**Work task**
Which lines of the records below contain the word "什么是良好的生活"? Show each one.

##### Extracted records

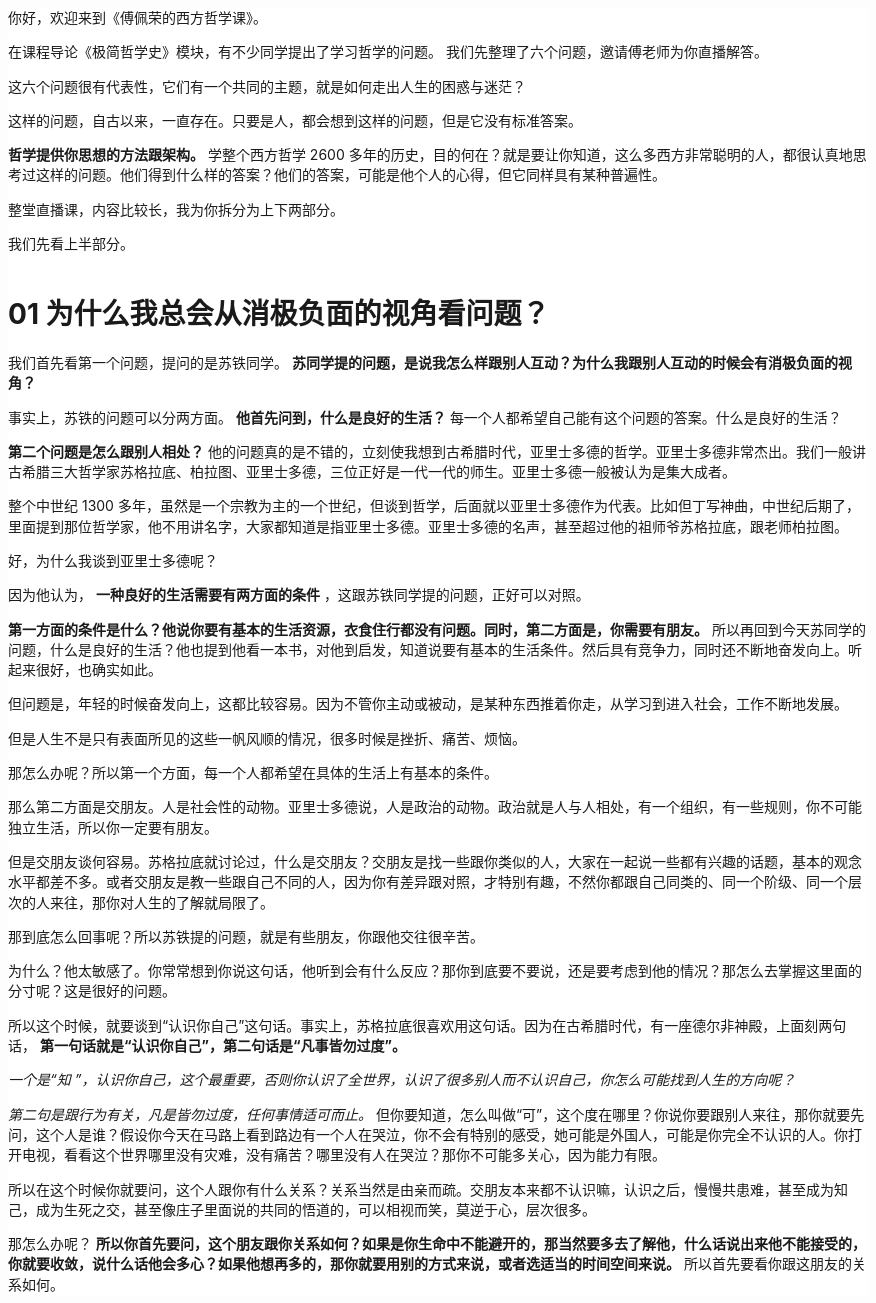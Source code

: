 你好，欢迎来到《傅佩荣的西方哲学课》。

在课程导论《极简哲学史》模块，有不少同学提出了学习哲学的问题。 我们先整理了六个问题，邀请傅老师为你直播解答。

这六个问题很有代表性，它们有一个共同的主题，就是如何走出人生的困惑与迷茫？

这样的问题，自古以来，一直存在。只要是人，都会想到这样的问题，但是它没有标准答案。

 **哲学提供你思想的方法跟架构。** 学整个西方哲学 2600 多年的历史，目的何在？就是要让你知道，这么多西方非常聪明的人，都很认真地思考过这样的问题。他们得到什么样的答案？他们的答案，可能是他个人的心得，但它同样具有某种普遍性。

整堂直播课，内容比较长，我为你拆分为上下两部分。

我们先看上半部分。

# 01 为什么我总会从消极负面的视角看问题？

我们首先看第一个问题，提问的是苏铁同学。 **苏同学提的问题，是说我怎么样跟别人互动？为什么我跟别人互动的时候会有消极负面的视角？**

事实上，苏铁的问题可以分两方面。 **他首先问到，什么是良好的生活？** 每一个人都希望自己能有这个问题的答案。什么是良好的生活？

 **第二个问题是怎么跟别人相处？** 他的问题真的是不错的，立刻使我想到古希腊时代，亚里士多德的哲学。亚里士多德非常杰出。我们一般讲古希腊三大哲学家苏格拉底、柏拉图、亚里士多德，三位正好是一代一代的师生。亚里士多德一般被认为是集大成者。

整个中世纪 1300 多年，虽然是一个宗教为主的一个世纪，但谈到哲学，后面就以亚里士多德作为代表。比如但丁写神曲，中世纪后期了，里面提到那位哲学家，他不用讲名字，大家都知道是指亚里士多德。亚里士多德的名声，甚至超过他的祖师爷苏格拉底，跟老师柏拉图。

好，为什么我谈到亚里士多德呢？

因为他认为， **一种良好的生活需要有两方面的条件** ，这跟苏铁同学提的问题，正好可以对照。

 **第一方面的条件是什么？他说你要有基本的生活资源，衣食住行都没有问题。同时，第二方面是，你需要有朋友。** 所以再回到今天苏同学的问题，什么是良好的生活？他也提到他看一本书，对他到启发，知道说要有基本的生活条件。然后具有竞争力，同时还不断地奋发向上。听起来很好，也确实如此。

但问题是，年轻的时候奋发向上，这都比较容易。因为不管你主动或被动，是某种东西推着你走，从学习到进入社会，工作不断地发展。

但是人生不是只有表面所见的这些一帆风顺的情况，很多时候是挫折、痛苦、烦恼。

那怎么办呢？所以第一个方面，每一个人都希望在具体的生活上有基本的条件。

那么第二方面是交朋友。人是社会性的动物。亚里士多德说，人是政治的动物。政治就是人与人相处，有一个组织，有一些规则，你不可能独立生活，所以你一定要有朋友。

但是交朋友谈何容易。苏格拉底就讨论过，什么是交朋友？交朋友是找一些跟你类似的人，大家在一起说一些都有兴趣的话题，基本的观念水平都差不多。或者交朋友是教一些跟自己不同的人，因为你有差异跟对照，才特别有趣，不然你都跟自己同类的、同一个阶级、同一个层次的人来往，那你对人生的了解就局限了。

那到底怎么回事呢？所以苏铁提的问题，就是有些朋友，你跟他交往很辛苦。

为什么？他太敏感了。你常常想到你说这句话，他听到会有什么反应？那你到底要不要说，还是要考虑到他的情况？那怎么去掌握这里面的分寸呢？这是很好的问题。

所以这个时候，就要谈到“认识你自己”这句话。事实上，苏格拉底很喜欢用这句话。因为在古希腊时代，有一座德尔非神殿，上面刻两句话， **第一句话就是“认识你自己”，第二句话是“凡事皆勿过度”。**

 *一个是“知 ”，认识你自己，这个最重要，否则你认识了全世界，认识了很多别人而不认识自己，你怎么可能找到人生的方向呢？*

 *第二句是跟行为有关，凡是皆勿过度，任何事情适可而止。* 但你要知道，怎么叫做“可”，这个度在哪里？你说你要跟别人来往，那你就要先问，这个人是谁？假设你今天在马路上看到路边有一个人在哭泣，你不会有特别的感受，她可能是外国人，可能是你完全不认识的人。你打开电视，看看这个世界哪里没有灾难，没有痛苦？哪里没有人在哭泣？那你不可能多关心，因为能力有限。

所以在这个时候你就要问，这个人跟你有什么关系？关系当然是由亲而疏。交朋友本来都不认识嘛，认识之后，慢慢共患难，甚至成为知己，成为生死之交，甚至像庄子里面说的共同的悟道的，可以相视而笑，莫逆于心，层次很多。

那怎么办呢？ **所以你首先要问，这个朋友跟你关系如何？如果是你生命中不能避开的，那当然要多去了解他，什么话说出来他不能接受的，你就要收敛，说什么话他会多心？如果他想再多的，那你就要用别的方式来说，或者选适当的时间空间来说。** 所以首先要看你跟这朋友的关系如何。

##########

**Completed exercise**
事实上，苏铁的问题可以分两方面。 **他首先问到，什么是良好的生活？** 每一个人都希望自己能有这个问题的答案。什么是良好的生活？
 **第一方面的条件是什么？他说你要有基本的生活资源，衣食住行都没有问题。同时，第二方面是，你需要有朋友。** 所以再回到今天苏同学的问题，什么是良好的生活？他也提到他看一本书，对他到启发，知道说要有基本的生活条件。然后具有竞争力，同时还不断地奋发向上。听起来很好，也确实如此。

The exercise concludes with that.